Falta de fornecimentos "de todo o tipo"
Pré-Textos é uma empresa arraigada em Valencia que publica narrativa clássica e contemporânea, ensaio e filosofia desde 1976. Silvia Prat, uma de seus responsáveis, acha que o sector vive uma situação "rara", com falta de fornecimentos "de todo o tipo". Quanto ao preço, descreve que têm percebido encarecimientos de até o 40 %. "E as últimas notícias são que vai subir mais", lamenta.
Ademais, desde as imprentas também não oferecem justificativas claras. "Algumas dizem que o papel vem de Rússia , e que como a situação está como está, sobe de preço; mas eu não sê se é verdade", relata Prat. Por enquanto, Pré-Textos não tem subido o custo de seus livros, ainda que pode que o faça. "Tentamos que não repercuta e baixamos nossa margem, mas se isto continua assim teremos que o subir. O mínimo, mas sim, terá que subir", admite.
Subir o preço como última opção
Na Unha Rompida divisam o mesmo panorama incerto. Se a situação não muda cedo, diz Rod, não terão mais remédio que incrementar o custo. "Temo-me que tarde ou cedo tenderemos que o fazer, não de forma drástica, mas já vemos que há editoriais que o estão a subir", conta. O desajuste nota-se também nas reimpresiones. Em 2014, esta editorial publicou um livro de umas 800 páginas que saiu ao mercado por 25 euros. "Então estava bem, era um preço razoável, mas agora, com os custos actuais, esse custo já não se ajusta nem é rentável", explica.
Em definitiva, baixo seu ponto de vista, o encarecimiento faz que se tambalee o negócio destas pequenas empresas. "Aos grandes afectar-lhes-á mais tarde, como costuma ocorrer.
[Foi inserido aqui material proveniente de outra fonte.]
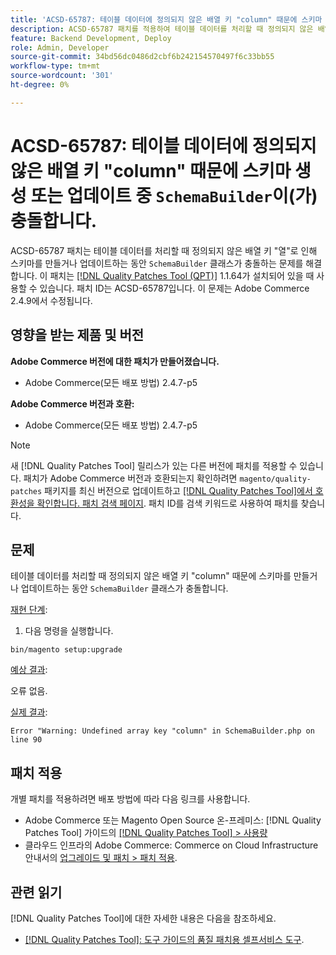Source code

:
 ```yaml
---
title: 'ACSD-65787: 테이블 데이터에 정의되지 않은 배열 키 "column" 때문에 스키마 생성 또는 업데이트 중 SchemaBuilder가 충돌합니다'
description: ACSD-65787 패치를 적용하여 테이블 데이터를 처리할 때 정의되지 않은 배열 키 "열"로 인해 스키마 생성 또는 업데이트 중에 SchemaBuilder 클래스가 충돌하는 Adobe Commerce 문제를 해결합니다.
feature: Backend Development, Deploy
role: Admin, Developer
source-git-commit: 34bd56dc0486d2cbf6b242154570497f6c33bb55
workflow-type: tm+mt
source-wordcount: '301'
ht-degree: 0%

---
```



# ACSD-65787: 테이블 데이터에 정의되지 않은 배열 키 &quot;column&quot; 때문에 스키마 생성 또는 업데이트 중 `SchemaBuilder`이(가) 충돌합니다.

ACSD-65787 패치는 테이블 데이터를 처리할 때 정의되지 않은 배열 키 &quot;열&quot;로 인해 스키마를 만들거나 업데이트하는 동안 `SchemaBuilder` 클래스가 충돌하는 문제를 해결합니다. 이 패치는 [[!DNL Quality Patches Tool (QPT)]](/help/tools/quality-patches-tool/quality-patches-tool-to-self-serve-quality-patches.md) 1.1.64가 설치되어 있을 때 사용할 수 있습니다. 패치 ID는 ACSD-65787입니다. 이 문제는 Adobe Commerce 2.4.9에서 수정됩니다.

## 영향을 받는 제품 및 버전

**Adobe Commerce 버전에 대한 패치가 만들어졌습니다.**

* Adobe Commerce(모든 배포 방법) 2.4.7-p5

**Adobe Commerce 버전과 호환:**

* Adobe Commerce(모든 배포 방법) 2.4.7-p5

>[!NOTE]
>
>새 [!DNL Quality Patches Tool] 릴리스가 있는 다른 버전에 패치를 적용할 수 있습니다. 패치가 Adobe Commerce 버전과 호환되는지 확인하려면 `magento/quality-patches` 패키지를 최신 버전으로 업데이트하고 [[!DNL Quality Patches Tool]에서 호환성을 확인합니다. 패치 검색 페이지](https://experienceleague.adobe.com/tools/commerce-quality-patches/index.html). 패치 ID를 검색 키워드로 사용하여 패치를 찾습니다.

## 문제

테이블 데이터를 처리할 때 정의되지 않은 배열 키 &quot;column&quot; 때문에 스키마를 만들거나 업데이트하는 동안 `SchemaBuilder` 클래스가 충돌합니다.

<u>재현 단계</u>:

1. 다음 명령을 실행합니다.

```
bin/magento setup:upgrade
```

<u>예상 결과</u>:

오류 없음.

<u>실제 결과</u>:

```
Error "Warning: Undefined array key "column" in SchemaBuilder.php on line 90
```

## 패치 적용

개별 패치를 적용하려면 배포 방법에 따라 다음 링크를 사용합니다.

* Adobe Commerce 또는 Magento Open Source 온-프레미스: [!DNL Quality Patches Tool] 가이드의 [[!DNL Quality Patches Tool] > 사용량](/help/tools/quality-patches-tool/usage.md)
* 클라우드 인프라의 Adobe Commerce: Commerce on Cloud Infrastructure 안내서의 [업그레이드 및 패치 > 패치 적용](https://experienceleague.adobe.com/docs/commerce-cloud-service/user-guide/develop/upgrade/apply-patches.html).

## 관련 읽기

[!DNL Quality Patches Tool]에 대한 자세한 내용은 다음을 참조하세요.

* [[!DNL Quality Patches Tool]: 도구 가이드의 품질 패치용 셀프서비스 도구](/help/tools/quality-patches-tool/quality-patches-tool-to-self-serve-quality-patches.md).
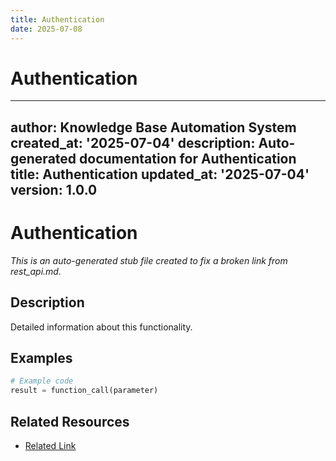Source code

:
 ```yaml
---
title: Authentication
date: 2025-07-08
---
```


# Authentication

---
author: Knowledge Base Automation System
created_at: '2025-07-04'
description: Auto-generated documentation for Authentication
title: Authentication
updated_at: '2025-07-04'
version: 1.0.0
---

# Authentication

*This is an auto-generated stub file created to fix a broken link from rest_api.md.*

## Description

Detailed information about this functionality.

## Examples

```python
# Example code
result = function_call(parameter)
```

## Related Resources

- [Related Link](./related_resource.md)
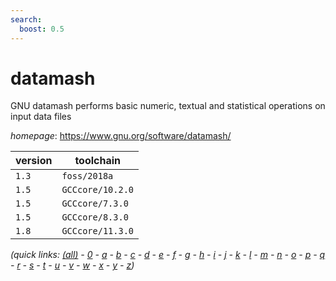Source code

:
 ```yaml
---
search:
  boost: 0.5
---
```

# datamash

GNU datamash performs basic numeric, textual and statistical operations on input data files

*homepage*: <https://www.gnu.org/software/datamash/>

version | toolchain
--------|----------
``1.3`` | ``foss/2018a``
``1.5`` | ``GCCcore/10.2.0``
``1.5`` | ``GCCcore/7.3.0``
``1.5`` | ``GCCcore/8.3.0``
``1.8`` | ``GCCcore/11.3.0``


*(quick links: [(all)](../index.md) - [0](../0/index.md) - [a](../a/index.md) - [b](../b/index.md) - [c](../c/index.md) - [d](../d/index.md) - [e](../e/index.md) - [f](../f/index.md) - [g](../g/index.md) - [h](../h/index.md) - [i](../i/index.md) - [j](../j/index.md) - [k](../k/index.md) - [l](../l/index.md) - [m](../m/index.md) - [n](../n/index.md) - [o](../o/index.md) - [p](../p/index.md) - [q](../q/index.md) - [r](../r/index.md) - [s](../s/index.md) - [t](../t/index.md) - [u](../u/index.md) - [v](../v/index.md) - [w](../w/index.md) - [x](../x/index.md) - [y](../y/index.md) - [z](../z/index.md))*

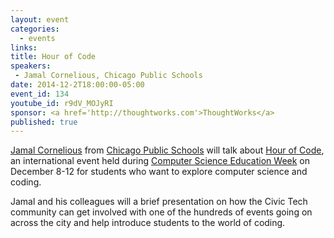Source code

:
 ```yaml
---
layout: event
categories: 
  - events
links:
title: Hour of Code
speakers: 
 - Jamal Cornelious, Chicago Public Schools
date: 2014-12-2T18:00:00-05:00
event_id: 134
youtube_id: r9dV_MOJyRI
sponsor: <a href='http://thoughtworks.com'>ThoughtWorks</a>
published: true
---
```

[Jamal Cornelious](http://www.linkedin.com/pub/jamal-cornelious/25/326/27a) from [Chicago Public Schools](http://cps.edu) will talk about [Hour of Code](http://hourofcode.com/us), an international event held during [Computer Science Education Week](http://csedweek.org/) on December 8-12 for students who want to explore computer science and coding. 

Jamal and his colleagues will a brief presentation on how the Civic Tech community can get involved with one of the hundreds of events going on across the city and help introduce students to the world of coding.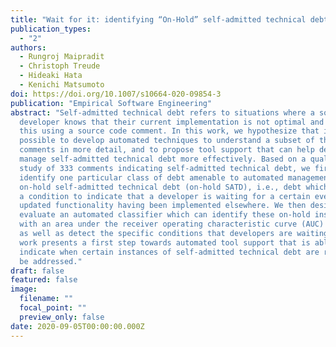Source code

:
 ```yaml
---
title: "Wait for it: identifying “On-Hold” self-admitted technical debt"
publication_types:
  - "2"
authors:
  - Rungroj Maipradit
  - Christoph Treude
  - Hideaki Hata
  - Kenichi Matsumoto
doi: https://doi.org/10.1007/s10664-020-09854-3
publication: "Empirical Software Engineering"
abstract: "Self-admitted technical debt refers to situations where a software
  developer knows that their current implementation is not optimal and indicates
  this using a source code comment. In this work, we hypothesize that it is
  possible to develop automated techniques to understand a subset of these
  comments in more detail, and to propose tool support that can help developers
  manage self-admitted technical debt more effectively. Based on a qualitative
  study of 333 comments indicating self-admitted technical debt, we first
  identify one particular class of debt amenable to automated management:
  on-hold self-admitted technical debt (on-hold SATD), i.e., debt which contains
  a condition to indicate that a developer is waiting for a certain event or an
  updated functionality having been implemented elsewhere. We then design and
  evaluate an automated classifier which can identify these on-hold instances
  with an area under the receiver operating characteristic curve (AUC) of 0.98
  as well as detect the specific conditions that developers are waiting for. Our
  work presents a first step towards automated tool support that is able to
  indicate when certain instances of self-admitted technical debt are ready to
  be addressed."
draft: false
featured: false
image:
  filename: ""
  focal_point: ""
  preview_only: false
date: 2020-09-05T00:00:00.000Z
---
```

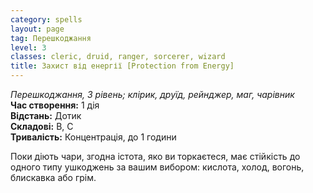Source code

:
 ```yaml
---
category: spells
layout: page
tag: Перешкоджання
level: 3
classes: cleric, druid, ranger, sorcerer, wizard
title: Захист від енергії [Protection from Energy]
---
```


_Перешкоджання, 3 рівень; клірик, друїд, рейнджер, маг, чарівник_    
**Час створення:** 1 дія    
**Відстань:** Дотик    
**Складові:** В, С    
**Тривалість:** Концентрація, до 1 години    

Поки діють чари, згодна істота, яко ви торкаєтеся, має стійкість до одного типу ушкоджень за вашим вибором: кислота, холод, вогонь, блискавка або грім. 
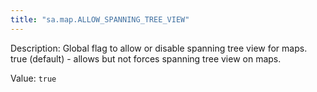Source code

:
 ```yaml
---
title: "sa.map.ALLOW_SPANNING_TREE_VIEW"
---
```


Description: Global flag to allow or disable spanning tree view for maps.
true (default) - allows but not forces spanning tree view on maps.

Value: `true`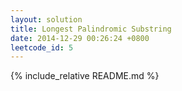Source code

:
 ```yaml
---
layout: solution
title: Longest Palindromic Substring
date: 2014-12-29 00:26:24 +0800
leetcode_id: 5
---
```

{% include_relative README.md %}
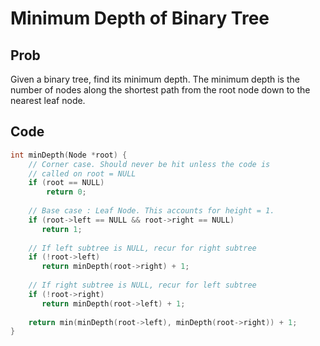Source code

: # Minimum Depth of Binary Tree

## Prob

Given a binary tree, find its minimum depth.
The minimum depth is the number of nodes along the shortest path from the root node down to the nearest leaf node.

## Code

```cpp
int minDepth(Node *root) { 
    // Corner case. Should never be hit unless the code is  
    // called on root = NULL 
    if (root == NULL) 
        return 0; 
  
    // Base case : Leaf Node. This accounts for height = 1. 
    if (root->left == NULL && root->right == NULL) 
       return 1; 
  
    // If left subtree is NULL, recur for right subtree 
    if (!root->left) 
       return minDepth(root->right) + 1; 
  
    // If right subtree is NULL, recur for left subtree 
    if (!root->right) 
       return minDepth(root->left) + 1; 
  
    return min(minDepth(root->left), minDepth(root->right)) + 1; 
} 
```
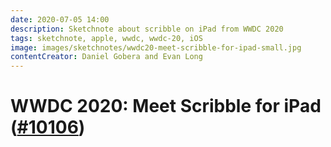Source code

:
 ```yaml
---
date: 2020-07-05 14:00
description: Sketchnote about scribble on iPad from WWDC 2020
tags: sketchnote, apple, wwdc, wwdc-20, iOS
image: images/sketchnotes/wwdc20-meet-scribble-for-ipad-small.jpg
contentCreator: Daniel Gobera and Evan Long
---
```


# WWDC 2020: Meet Scribble for iPad ([#10106](https://developer.apple.com/wwdc20/10106))
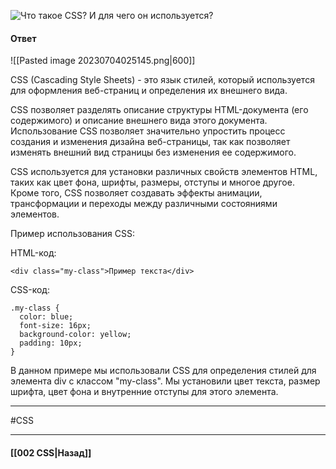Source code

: 
![Что такое CSS? И для чего он используется?](https://youtu.be/ycYp7CYOnO0?t=251)

#### Ответ

![[Pasted image 20230704025145.png|600]]

CSS (Cascading Style Sheets) - это язык стилей, который используется для оформления веб-страниц и определения их внешнего вида.

CSS позволяет разделять описание структуры HTML-документа (его содержимого) и описание внешнего вида этого документа. Использование CSS позволяет значительно упростить процесс создания и изменения дизайна веб-страницы, так как позволяет изменять внешний вид страницы без изменения ее содержимого.

CSS используется для установки различных свойств элементов HTML, таких как цвет фона, шрифты, размеры, отступы и многое другое. Кроме того, CSS позволяет создавать эффекты анимации, трансформации и переходы между различными состояниями элементов.

Пример использования CSS:

HTML-код:
```
<div class="my-class">Пример текста</div>
```

CSS-код:
```
.my-class {
  color: blue;
  font-size: 16px;
  background-color: yellow;
  padding: 10px;
}
```

В данном примере мы использовали CSS для определения стилей для элемента div с классом "my-class". Мы установили цвет текста, размер шрифта, цвет фона и внутренние отступы для этого элемента.

___
#CSS

___

#### [[002 CSS|Назад]]
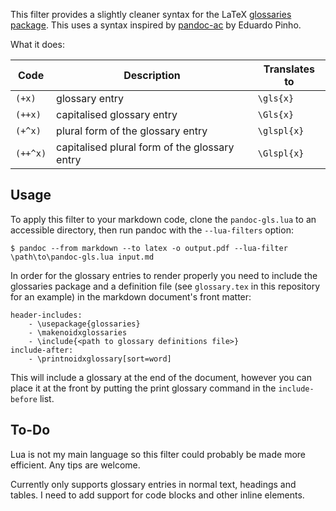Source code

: This filter provides a slightly cleaner syntax for the LaTeX 
[glossaries package](https://www.ctan.org/pkg/glossaries). This uses a syntax inspired by
[pandoc-ac](https://github.com/Enet4/pandoc-ac) by Eduardo Pinho.

What it does:

| Code     | Description                                   | Translates to |
|----------|-----------------------------------------------|---------------|
| `(+x)`   | glossary entry                                | `\gls{x}`     |
| `(++x)`  | capitalised glossary entry                    | `\Gls{x}`     |
| `(+^x)`  | plural form of the glossary entry             | `\glspl{x}`   |
| `(++^x)` | capitalised plural form of the glossary entry | `\Glspl{x}`   |


## Usage

To apply this filter to your markdown code, clone the `pandoc-gls.lua` to an accessible
directory, then run pandoc with the `--lua-filters` option:

``` 
$ pandoc --from markdown --to latex -o output.pdf --lua-filter \path\to\pandoc-gls.lua input.md
```

In order for the glossary entries to render properly you need to include the glossaries
package and a definition file (see `glossary.tex` in this repository for an example) in
the markdown document's front matter:

``` 
header-includes:
    - \usepackage{glossaries}
    - \makenoidxglossaries
    - \include{<path to glossary definitions file>}
include-after:
    - \printnoidxglossary[sort=word]
```

This will include a glossary at the end of the document, however you can place it at the
front by putting the print glossary command in the `include-before` list.

## To-Do

Lua is not my main language so this filter could probably be made more efficient. Any tips
are welcome.

Currently only supports glossary entries in normal text, headings and tables. I need to
add support for code blocks and other inline elements.


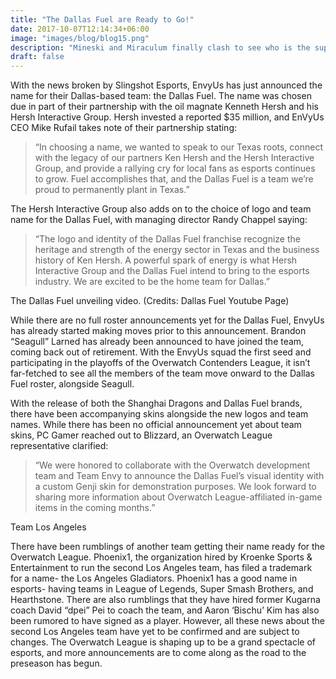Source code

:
 ```yaml
---
title: "The Dallas Fuel are Ready to Go!"
date: 2017-10-07T12:14:34+06:00
image: "images/blog/blog15.png"
description: "Mineski and Miraculum finally clash to see who is the superior Filipino team."
draft: false
---
```


With the news broken by Slingshot Esports, EnvyUs has just announced the name for their Dallas-based team: the Dallas Fuel. The name was chosen due in part of their partnership with the oil magnate Kenneth Hersh and his Hersh Interactive Group. Hersh invested a reported $35 million, and EnVyUs CEO Mike Rufail takes note of their partnership stating:

> “In choosing a name, we wanted to speak to our Texas roots, connect with the legacy of our partners Ken Hersh and the Hersh Interactive Group, and provide a rallying cry for local fans as esports continues to grow. Fuel accomplishes that, and the Dallas Fuel is a team we’re proud to permanently plant in Texas.”

The Hersh Interactive Group also adds on to the choice of logo and team name for the Dallas Fuel, with managing director Randy Chappel saying:

>“The logo and identity of the Dallas Fuel franchise recognize the heritage and strength of the energy sector in Texas and the business history of Ken Hersh. A powerful spark of energy is what Hersh Interactive Group and the Dallas Fuel intend to bring to the esports industry. We are excited to be the home team for Dallas.”

The Dallas Fuel unveiling video. (Credits: Dallas Fuel Youtube Page)

While there are no full roster announcements yet for the Dallas Fuel, EnvyUs has already started making moves prior to this announcement. Brandon “Seagull” Larned has already been announced to have joined the team, coming back out of retirement. With the EnvyUs squad the first seed and participating in the playoffs of the Overwatch Contenders League, it isn’t far-fetched to see all the members of the team move onward to the Dallas Fuel roster, alongside Seagull.

With the release of both the Shanghai Dragons and Dallas Fuel brands, there have been accompanying skins alongside the new logos and team names. While there has been no official announcement yet about team skins, PC Gamer reached out to Blizzard, an Overwatch League representative clarified:
>“We were honored to collaborate with the Overwatch development team and Team Envy to announce the Dallas Fuel’s visual identity with a custom Genji skin for demonstration purposes. We look forward to sharing more information about Overwatch League-affiliated in-game items in the coming months.”

Team Los Angeles

There have been rumblings of another team getting their name ready for the Overwatch League. Phoenix1, the organization hired by Kroenke Sports & Entertainment to run the second Los Angeles team, has filed a trademark for a name- the Los Angeles Gladiators. Phoenix1 has a good name in esports- having teams in League of Legends, Super Smash Brothers, and Hearthstone. There are also rumblings that they have hired former Kugarna coach David “dpei” Pei to coach the team, and Aaron ‘Bischu’ Kim has also been rumored to have signed as a player. However, all these news about the second Los Angeles team have yet to be confirmed and are subject to changes.
The Overwatch League is shaping up to be a grand spectacle of esports, and more announcements are to come along as the road to the preseason has begun.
Os que menos temos notamos dantes os problemas", opina Rod. Neste sentido, desde Fnac reconhecem que existe um problema de papel, mas também não lhes tira o sonho. "Desde faz uns meses sim tem tido certa escassez. Não é algo novo, de alguma maneira é cíclico. Em nosso caso, não tem suposto grandes problemas: ser mais finos nas previsões de venda e quiçá em algum momento adiantar compra-las para assegurar-nos de que teríamos determinado livro", explicam a este meio fontes da companhia.
"Reduzir o ganho, cruzar os dedos e rezar"
"Eu não subirei preço", explica Castro. "O que tenho feito é reduzir o ganho, cruzar os dedos e rezar", diz. Argumenta que o preço de seus livros é barato: sempre custam em torno dos 10 euros. "E tomar-te um gin-tonic em Madri ou Barcelona pode-te custar mais" comenta, com um ponto de sorna, mas com razão. "Mas se subo-o, seria mais complicado, porque quiçá já não seriam tão atraentes para o leitor", comenta.
Apesar do dramático da situação, a Rod também lhe ficam reservas de humor: "Quiçá teria que pôr na sobrepõe quanto custa realmente fazer um livro para que a gente o entenda, porque às vezes não se é do todo o consciente: quanto cobra o maquetador, quanto é o material, a percentagem que se leva o autor…", detalha. Outra solução à desesperada para que o negócio continue sendo rentável ("um pouco de ciência ficção", comenta Rod) consistiria em "dizer aos autores que suas novelas não podem exceder as 150 páginas", caçoa.